Dire les choses dans l’ordre m’est vraiment un problème. Je sais qu’il faut vous les dire dans l’ordre, je sais aussi
qu’il n’y a pas d’ordre.
Il y en aura un une fois les choses dites, dont certainement ni vous ni moi ne saurons quoi penser.
Alors
je commence tout en haut d’un immeuble, au dernier étage d’un immeuble
ancien comme il y en a à Paris, où
peut-être nous logeons provisoirement, M et moi, où nous venons de
nous précipiter en tout cas, y cherchant une sorte d’abri. Ils ne sont
pourtant pas bien effrayants, ces petits mendiants qui
nous poursuivent, qui sont là certainement dans la rue et nous
attendent ; pour un peu, en me retournant trop brusquement je vais en
voir un là, au milieu du salon vide, qui me fixera en
souriant.

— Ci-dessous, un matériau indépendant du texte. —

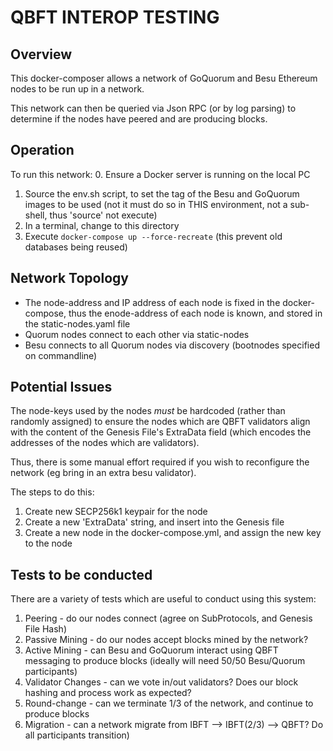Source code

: # QBFT INTEROP TESTING

## Overview
This docker-composer allows a network of GoQuorum and Besu Ethereum nodes to be run up
in a network.

This network can then be queried via Json RPC (or by log parsing) to determine if the nodes
have peered and are producing blocks.

## Operation
To run this network:
0. Ensure a Docker server is running on the local PC
1. Source the env.sh script, to set the tag of the Besu and GoQuorum images to be used (not it must do so in THIS environment, not a sub-shell, thus 'source' not execute)
2. In a terminal, change to this directory
3. Execute `docker-compose up --force-recreate` (this prevent old databases being reused)

## Network Topology
* The node-address and IP address of each node is fixed in the docker-compose, thus the enode-address of each node is known, and stored in the static-nodes.yaml file
* Quorum nodes connect to each other via static-nodes
* Besu connects to all Quorum nodes via discovery (bootnodes specified on commandline)

## Potential Issues
The node-keys used by the nodes _must_ be hardcoded (rather than randomly assigned) to ensure the nodes
which are QBFT validators align with the content of the Genesis File's ExtraData field (which encodes the
addresses of the nodes which are validators).

Thus, there is some manual effort required if you wish to reconfigure the network (eg bring in an extra besu validator).

The steps to do this:
1. Create new SECP256k1 keypair for the node
2. Create a new 'ExtraData' string, and insert into the Genesis file
3. Create a new node in the docker-compose.yml, and assign the new key to the node

## Tests to be conducted
There are a variety of tests which are useful to conduct using this system:

1. Peering - do our nodes connect (agree on SubProtocols, and Genesis File Hash)
2. Passive Mining - do our nodes accept blocks mined by the network?
3. Active Mining - can Besu and GoQuorum interact using QBFT messaging to produce blocks (ideally will need 50/50 Besu/Quorum participants)
4. Validator Changes - can we vote in/out validators? Does our block hashing and process work as expected?
5. Round-change - can we terminate 1/3 of the network, and continue to produce blocks
6. Migration - can a network migrate from IBFT --> IBFT(2/3) --> QBFT? Do all participants transition)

M s’approche de la fenêtre, je la mets en garde : s’ils
nous repèrent, ils seraient bien capables, par dépit, de se venger sur
notre nouvelle voiture, qui est justement garée dans
la rue !
Il
me semble qu’il y a un rapport – mais vraiment il ne m’apparaît plus –
qu’il y a un rapport avec ces être pâles, dont
je viens d’avoir (avant ou après les petits mendiants, ne me le
demandez pas : je suis sûr, presque sûr je vous l’ai dit, qu’il n’y a pas d’avant ni
d’après) la révélation, même si le mot me paraît un peu fort.
Un
peu fort. Pourtant, à y repenser, il y avait en eux quelque chose
d’assez spectaculaire, quelque chose d’autant plus
spectaculaire par sa relative banalité, du point de vue de
l’imagination, une banalité à laquelle on ne m’a pas habitué. Voyez
plutôt (car pour une fois je suis en mesure de faire une description
assez précise). Il s’agit d’êtres de petite taille,
approximativement de celle d’un enfant d’une douzaine d’années, très
blancs, peut-être même légèrement translucides, à moins que ce ne soit
un
effet de leur peau luisante, vraiment très blancs sauf aux yeux,
largement marqués de noir. Mais surtout, surtout, d’une extrême minceur,
d’une extrême étroitesse plutôt, tout étirés dans le sens
de la hauteur, même la tête, comme réfléchis par un miroir
déformant. Une vision fantasmatique, ou fantomatique assez ordinaire,
j’en ai bien conscience, sans rien y pouvoir.
Quoi qu’il en soit ces êtres existent, je viens de l’apprendre ; ou
plutôt ces êtres n’existent pas tout à fait mais tout de même un peu, chez nous (on peut légitimement supposer qu’ailleurs
ils existent pleinement).
Ils existent au moins suffisamment pour que l’un d’eux, je l’ai
compris avec quelque inquiétude, souhaite s’unir avec une femme, une
vraie, que je connais. Il semble bien sûr de lui, cet être
pâle, la chose paraît ne lui poser aucun problème, au point que la
femme elle-même se trouve en position d’envisager sérieusement la
question.
C'était il y a quelques années. Je rentrais d'une longue randonnée dans la montagne (je vais tous les étés en montagne parce que mon père y possède un appartement en haut d'une haute tour). J'étais avec mon amie et nous étions rompus de fatigue. En approchant de la haute tour où nous logions (donc), je lève le nez et vois la fenêtre de laquelle, habituellement, lorsque nous ne partions par marcher, je passe le plus clair de mon temps à regarder la nature et les sentiers au loin.
Or là, rentrant, je saisis Anne par la manche et je lui dis : "Imagine qu'à notre fenêtre, là-haut, nous apercevions deux silhouettes. Deux silhouettes qui seraient nous, nous deux, penchés à la fenêtre, nous regardant arriver."
Frayeur.
(Le dédoublement amène de plus gros frissons que l'escalade d'un glacier.)